Day 9 – Kyoto

We are in the midst of the Gion Matsuri Festival. Today will be exciting.

I started the day with an early morning stroll. It is hot and humid all ready at 9:00. I think we will have to hold off on our celebrations until it cools off a little.

I took a little “photo safari” with the new camera which sustained an injury.

I was incredibly upset but have gotten over it. We patched it up with a band aid and will be able to have it repaired in the States.

In the meantime, I am about to have a coffee and research kimono (yakata) rental for the festival. I will touch base with Owen regarding our options here in Kyoto.

There is so much to see and do and the festival adds so many more activities. Thankfully we are here for five days.

Gion Matsuri 

I thought we might explore Nara or Amanohashidate but that isn’t happening. We have more than we can do here in Kyoto.

Fushimi Inari Taisha

Fushimi Inari Taisha

Although the festival is really starting to kick off, we decided to have an afternoon / evening experience in another part of Kyoto and it could not have worked out more perfectly. While so many people we coming to Gion we went out of Gion.
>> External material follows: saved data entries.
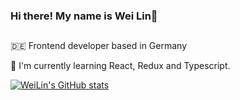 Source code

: ### Hi there! My name is Wei Lin👋

<!--
**weilin93/weilin93** is a ✨ _special_ ✨ repository because its `README.md` (this file) appears on your GitHub profile.

Here are some ideas to get you started:

- 🔭 I’m currently working on ...
- 🌱 I’m currently learning ...
- 👯 I’m looking to collaborate on ...
- 🤔 I’m looking for help with ...
- 💬 Ask me about ...
- 📫 How to reach me: ...
- 😄 Pronouns: ...
- ⚡ Fun fact: ...
-->

## 
:de: Frontend developer based in Germany 

🌱  I'm currently learning React, Redux and Typescript.

[![WeiLin's GitHub stats](https://github-readme-stats.vercel.app/api?username=weilin93&show_icons=true&theme=radical)](https://github.com/anuraghazra/github-readme-stats)
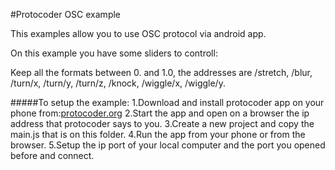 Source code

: #Protocoder OSC example

This examples allow you to use OSC protocol via android app.

On this example you have some sliders to controll:

Keep all the formats between 0. and 1.0, the addresses are /stretch, /blur, /turn/x, /turn/y, /turn/z, /knock, /wiggle/x, /wiggle/y.

#####To setup the example:
1.Download and install protocoder app on your phone from:[protocoder.org](http://protocoder.org/)
2.Start the app and open on a browser the ip address that protocoder says to you.
3.Create a new project and copy the main.js that is on this folder.
4.Run the app from your phone or from the browser.
5.Setup the ip port of your local computer and the port you opened before and connect.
The thousands of Tori gates that lined the hike up Inari mountain celebrating the yokai Ianari made for a brilliant evening hike.

Inari (稲荷)

Not only were the gates spectacular, the forest was energizing. The smell of the cedars mixed with the incense at the mini shrines accentuated the pleasant gentle hike.

My favorite picture that I took

I have been researching Japanese deities and it was fun to recognize many of them an find more to learn about.

Bodhisattva – Bosatsu

We timed the hike to coincide perfectly with sunset.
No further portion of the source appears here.